Published online by Cambridge University Press: 01 January 2022
There is currently a consensus among comparative psychologists that nonhuman animals are capable of some forms of mindreading. Several philosophers and psychologists have criticized this consensus, however, arguing that there is a “logical problem” with the experimental approach used to test for mindreading in nonhuman animals. I argue that the logical problem is no more than a version of the general skeptical problem known as the theoretician’s dilemma. As such, it is not a problem that comparative psychologists must solve before providing evidence for mindreading.
This paper was presented to the Philosophy of Science Research Group at Washington University in St. Louis, Missouri.
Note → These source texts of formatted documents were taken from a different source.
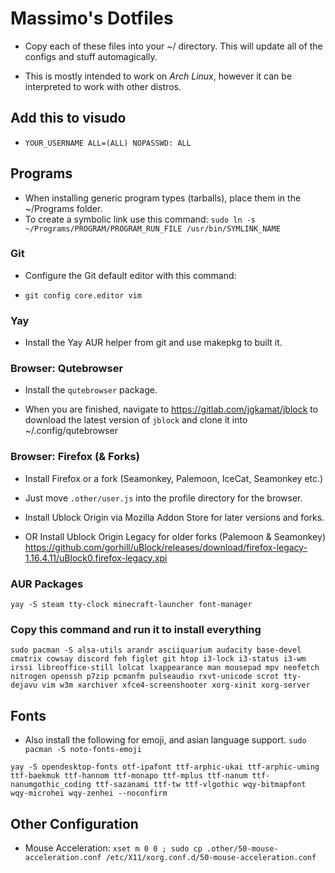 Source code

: # Massimo's Dotfiles

- Copy each of these files into your ~/ directory. This will update all of the configs and stuff automagically.

- This is mostly intended to work on *Arch Linux*, however it can be interpreted to work with other distros.

## Add this to visudo

- `YOUR_USERNAME ALL=(ALL) NOPASSWD: ALL`

## Programs

- When installing generic program types (tarballs), place them in the ~/Programs folder.
- To create a symbolic link use this command: 
`sudo ln -s ~/Programs/PROGRAM/PROGRAM_RUN_FILE /usr/bin/SYMLINK_NAME`

### Git

- Configure the Git default editor with this command:

- `git config core.editor vim`

### Yay

- Install the Yay AUR helper from git and use makepkg to built it.

### Browser: Qutebrowser

- Install the `qutebrowser` package.

- When you are finished, navigate to https://gitlab.com/jgkamat/jblock to download the latest version of `jblock` and clone it into ~/.config/qutebrowser

### Browser: Firefox (& Forks)

- Install Firefox or a fork (Seamonkey, Palemoon, IceCat, Seamonkey etc.)

- Just move `.other/user.js` into the profile directory for the browser.

- Install Ublock Origin via Mozilla Addon Store for later versions and forks.

- OR Install Ublock Origin Legacy for older forks (Palemoon & Seamonkey) https://github.com/gorhill/uBlock/releases/download/firefox-legacy-1.16.4.11/uBlock0.firefox-legacy.xpi

### AUR Packages

`yay -S steam tty-clock minecraft-launcher font-manager`

### Copy this command and run it to install everything 

`sudo pacman -S alsa-utils arandr asciiquarium audacity base-devel cmatrix cowsay discord feh figlet git htop i3-lock i3-status i3-wm irssi libreoffice-still lolcat lxappearance man mousepad mpv neofetch nitrogen openssh p7zip pcmanfm pulseaudio rxvt-unicode scrot tty-dejavu vim w3m xarchiver xfce4-screenshooter xorg-xinit xorg-server`

## Fonts

- Also install the following for emoji, and asian language support.
`sudo pacman -S noto-fonts-emoji`

`yay -S opendesktop-fonts otf-ipafont ttf-arphic-ukai ttf-arphic-uming ttf-baekmuk ttf-hannom ttf-monapo ttf-mplus ttf-nanum ttf-nanumgothic_coding ttf-sazanami ttf-tw ttf-vlgothic wqy-bitmapfont wqy-microhei wqy-zenhei --noconfirm`

## Other Configuration

- Mouse Acceleration: `xset m 0 0 ; sudo cp .other/50-mouse-acceleration.conf /etc/X11/xorg.conf.d/50-mouse-acceleration.conf`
I thank the members of that group for their helpful comments and discussion. I also thank William Bechtel, Nancy Cartwright, and C. Kenneth Waters for discussions that led to the development of the main ideas presented here, Carl Craver for detailed comments on the penultimate draft, and three anonymous reviewers for their careful and constructive feedback.
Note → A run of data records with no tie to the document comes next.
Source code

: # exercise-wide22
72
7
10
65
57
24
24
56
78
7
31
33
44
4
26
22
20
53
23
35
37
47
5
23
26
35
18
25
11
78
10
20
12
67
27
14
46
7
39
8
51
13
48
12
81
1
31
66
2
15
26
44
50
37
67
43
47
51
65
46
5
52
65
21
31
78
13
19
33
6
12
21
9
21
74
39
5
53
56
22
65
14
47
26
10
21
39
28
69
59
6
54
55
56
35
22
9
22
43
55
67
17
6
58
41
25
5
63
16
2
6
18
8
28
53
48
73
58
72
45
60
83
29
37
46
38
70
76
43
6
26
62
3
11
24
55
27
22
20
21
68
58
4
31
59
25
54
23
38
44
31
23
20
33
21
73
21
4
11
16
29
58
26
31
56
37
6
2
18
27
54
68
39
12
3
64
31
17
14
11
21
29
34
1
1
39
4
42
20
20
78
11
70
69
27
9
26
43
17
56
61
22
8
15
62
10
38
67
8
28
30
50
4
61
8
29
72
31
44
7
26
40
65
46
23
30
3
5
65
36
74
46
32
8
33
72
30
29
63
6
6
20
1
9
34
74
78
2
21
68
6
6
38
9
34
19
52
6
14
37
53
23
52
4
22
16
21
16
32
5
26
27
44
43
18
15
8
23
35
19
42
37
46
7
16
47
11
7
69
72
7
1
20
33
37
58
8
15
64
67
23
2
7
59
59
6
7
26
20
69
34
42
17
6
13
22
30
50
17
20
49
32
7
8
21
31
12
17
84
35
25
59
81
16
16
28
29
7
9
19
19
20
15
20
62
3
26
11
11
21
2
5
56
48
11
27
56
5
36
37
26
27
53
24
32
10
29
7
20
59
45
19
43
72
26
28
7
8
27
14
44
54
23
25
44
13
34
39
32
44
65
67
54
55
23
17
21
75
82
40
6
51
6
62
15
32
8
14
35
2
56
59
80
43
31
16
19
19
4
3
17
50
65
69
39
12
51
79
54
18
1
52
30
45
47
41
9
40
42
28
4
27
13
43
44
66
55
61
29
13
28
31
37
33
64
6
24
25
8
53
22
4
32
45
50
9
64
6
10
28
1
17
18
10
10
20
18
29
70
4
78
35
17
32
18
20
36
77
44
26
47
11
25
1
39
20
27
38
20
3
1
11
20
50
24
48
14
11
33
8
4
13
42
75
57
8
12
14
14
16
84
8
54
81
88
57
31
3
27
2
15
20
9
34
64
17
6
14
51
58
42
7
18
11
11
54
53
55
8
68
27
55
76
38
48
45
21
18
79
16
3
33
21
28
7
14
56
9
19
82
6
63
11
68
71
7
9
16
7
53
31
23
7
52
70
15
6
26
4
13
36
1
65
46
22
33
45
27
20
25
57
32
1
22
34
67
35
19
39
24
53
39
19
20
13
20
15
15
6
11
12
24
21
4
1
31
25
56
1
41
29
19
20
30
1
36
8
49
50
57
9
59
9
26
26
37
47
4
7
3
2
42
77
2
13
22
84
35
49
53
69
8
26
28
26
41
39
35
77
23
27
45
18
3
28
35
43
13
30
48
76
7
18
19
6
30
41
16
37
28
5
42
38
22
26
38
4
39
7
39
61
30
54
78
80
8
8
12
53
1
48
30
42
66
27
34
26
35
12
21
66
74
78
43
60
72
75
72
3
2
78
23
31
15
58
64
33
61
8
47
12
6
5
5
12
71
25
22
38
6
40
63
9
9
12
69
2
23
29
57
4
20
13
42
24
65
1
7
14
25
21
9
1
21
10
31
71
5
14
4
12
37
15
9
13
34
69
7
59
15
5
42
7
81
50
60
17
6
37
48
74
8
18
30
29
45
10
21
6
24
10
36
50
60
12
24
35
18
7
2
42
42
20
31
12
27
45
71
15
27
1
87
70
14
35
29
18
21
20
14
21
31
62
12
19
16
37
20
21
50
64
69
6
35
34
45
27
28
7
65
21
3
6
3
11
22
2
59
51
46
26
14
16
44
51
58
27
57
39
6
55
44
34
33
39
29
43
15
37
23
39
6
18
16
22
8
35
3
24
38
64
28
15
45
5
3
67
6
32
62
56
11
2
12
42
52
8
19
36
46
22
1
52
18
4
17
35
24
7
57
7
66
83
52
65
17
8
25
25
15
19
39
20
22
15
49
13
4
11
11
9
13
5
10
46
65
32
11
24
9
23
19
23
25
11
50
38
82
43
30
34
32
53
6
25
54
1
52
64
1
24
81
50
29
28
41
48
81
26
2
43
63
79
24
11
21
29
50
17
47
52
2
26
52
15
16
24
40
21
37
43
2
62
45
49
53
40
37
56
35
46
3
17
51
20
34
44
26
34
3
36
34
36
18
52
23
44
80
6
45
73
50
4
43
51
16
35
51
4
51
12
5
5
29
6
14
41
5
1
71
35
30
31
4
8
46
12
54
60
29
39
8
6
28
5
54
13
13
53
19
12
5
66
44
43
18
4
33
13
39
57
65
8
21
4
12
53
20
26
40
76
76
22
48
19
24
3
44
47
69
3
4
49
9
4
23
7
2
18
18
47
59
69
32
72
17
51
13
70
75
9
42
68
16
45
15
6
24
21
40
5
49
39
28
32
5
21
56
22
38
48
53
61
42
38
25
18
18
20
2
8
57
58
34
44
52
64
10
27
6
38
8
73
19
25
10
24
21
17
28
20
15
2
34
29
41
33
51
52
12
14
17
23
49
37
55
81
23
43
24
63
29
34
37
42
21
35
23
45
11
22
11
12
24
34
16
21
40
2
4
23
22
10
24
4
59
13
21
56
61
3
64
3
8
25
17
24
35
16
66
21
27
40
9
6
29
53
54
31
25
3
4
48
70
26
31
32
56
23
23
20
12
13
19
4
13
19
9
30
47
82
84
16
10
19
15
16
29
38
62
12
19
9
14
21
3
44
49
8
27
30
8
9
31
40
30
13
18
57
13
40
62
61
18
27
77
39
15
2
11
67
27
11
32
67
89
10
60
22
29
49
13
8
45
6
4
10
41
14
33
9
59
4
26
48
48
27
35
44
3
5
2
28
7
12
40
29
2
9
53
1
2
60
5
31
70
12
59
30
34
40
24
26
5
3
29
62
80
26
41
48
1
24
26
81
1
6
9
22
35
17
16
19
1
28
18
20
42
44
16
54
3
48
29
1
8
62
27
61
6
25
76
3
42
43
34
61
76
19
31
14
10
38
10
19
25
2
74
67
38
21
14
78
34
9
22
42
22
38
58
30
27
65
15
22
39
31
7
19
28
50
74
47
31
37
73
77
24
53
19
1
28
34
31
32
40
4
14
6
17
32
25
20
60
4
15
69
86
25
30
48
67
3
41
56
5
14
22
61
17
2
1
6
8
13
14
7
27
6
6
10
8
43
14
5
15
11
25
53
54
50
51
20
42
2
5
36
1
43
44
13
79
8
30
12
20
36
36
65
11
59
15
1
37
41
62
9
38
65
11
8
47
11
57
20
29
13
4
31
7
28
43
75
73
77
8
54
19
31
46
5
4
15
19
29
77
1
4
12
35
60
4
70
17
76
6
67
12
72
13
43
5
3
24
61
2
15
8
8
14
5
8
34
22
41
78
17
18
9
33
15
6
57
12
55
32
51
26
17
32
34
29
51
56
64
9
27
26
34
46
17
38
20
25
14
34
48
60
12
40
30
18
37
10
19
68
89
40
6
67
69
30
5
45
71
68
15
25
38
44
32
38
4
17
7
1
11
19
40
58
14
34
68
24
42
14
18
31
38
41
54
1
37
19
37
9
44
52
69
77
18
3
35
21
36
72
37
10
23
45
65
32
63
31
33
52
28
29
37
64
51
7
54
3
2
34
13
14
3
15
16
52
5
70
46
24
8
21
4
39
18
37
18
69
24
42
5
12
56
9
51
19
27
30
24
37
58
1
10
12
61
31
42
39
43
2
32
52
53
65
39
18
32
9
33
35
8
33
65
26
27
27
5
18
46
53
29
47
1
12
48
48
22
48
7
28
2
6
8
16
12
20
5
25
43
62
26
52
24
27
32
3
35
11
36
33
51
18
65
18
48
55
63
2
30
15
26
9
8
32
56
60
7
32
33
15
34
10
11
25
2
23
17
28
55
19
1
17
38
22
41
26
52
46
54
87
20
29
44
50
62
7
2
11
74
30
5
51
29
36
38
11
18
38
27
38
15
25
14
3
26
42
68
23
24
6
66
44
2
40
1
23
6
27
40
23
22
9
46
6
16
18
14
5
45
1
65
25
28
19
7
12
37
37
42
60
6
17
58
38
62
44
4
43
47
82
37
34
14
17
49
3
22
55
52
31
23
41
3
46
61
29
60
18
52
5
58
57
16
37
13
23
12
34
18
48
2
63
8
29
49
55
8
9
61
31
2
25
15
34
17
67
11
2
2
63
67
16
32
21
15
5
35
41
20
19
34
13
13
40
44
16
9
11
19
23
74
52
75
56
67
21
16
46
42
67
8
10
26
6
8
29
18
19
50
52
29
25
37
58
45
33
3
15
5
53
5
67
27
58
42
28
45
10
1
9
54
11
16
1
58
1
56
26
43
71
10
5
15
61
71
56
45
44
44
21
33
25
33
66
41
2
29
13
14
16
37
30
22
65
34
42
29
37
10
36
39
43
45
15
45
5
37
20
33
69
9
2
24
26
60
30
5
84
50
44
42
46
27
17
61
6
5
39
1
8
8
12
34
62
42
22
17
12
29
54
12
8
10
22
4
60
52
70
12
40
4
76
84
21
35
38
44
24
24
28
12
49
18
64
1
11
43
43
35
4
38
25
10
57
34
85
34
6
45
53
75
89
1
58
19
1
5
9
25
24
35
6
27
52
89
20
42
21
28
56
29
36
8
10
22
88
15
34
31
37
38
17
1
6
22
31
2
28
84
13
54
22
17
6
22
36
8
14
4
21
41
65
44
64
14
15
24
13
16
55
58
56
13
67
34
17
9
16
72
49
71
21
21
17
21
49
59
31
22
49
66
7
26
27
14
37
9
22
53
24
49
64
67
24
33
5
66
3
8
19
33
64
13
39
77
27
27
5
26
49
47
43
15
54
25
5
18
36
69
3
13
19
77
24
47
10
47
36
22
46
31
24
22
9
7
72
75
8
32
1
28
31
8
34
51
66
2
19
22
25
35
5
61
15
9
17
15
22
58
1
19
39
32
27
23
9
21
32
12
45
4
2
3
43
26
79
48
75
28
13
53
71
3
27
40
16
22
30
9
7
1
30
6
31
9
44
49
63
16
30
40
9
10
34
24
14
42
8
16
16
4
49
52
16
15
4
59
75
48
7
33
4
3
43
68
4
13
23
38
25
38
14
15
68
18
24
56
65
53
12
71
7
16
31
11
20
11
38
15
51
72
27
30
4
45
The title of this paper is inspired by Callender and Cohen’s article “There Is No Special Problem about Scientific Representation” (2006). Callender and Cohen argue that the problems of scientific representation are just the problems of representation in general and thus that the proposed solutions for the latter can be applied to the former. Similarly, I argue that the problems involved in establishing the claim that nonhuman animals mindread are no different from the problems involved in establishing any theoretical claim in science. Thus, the proposed solutions to the latter can be applied to the former.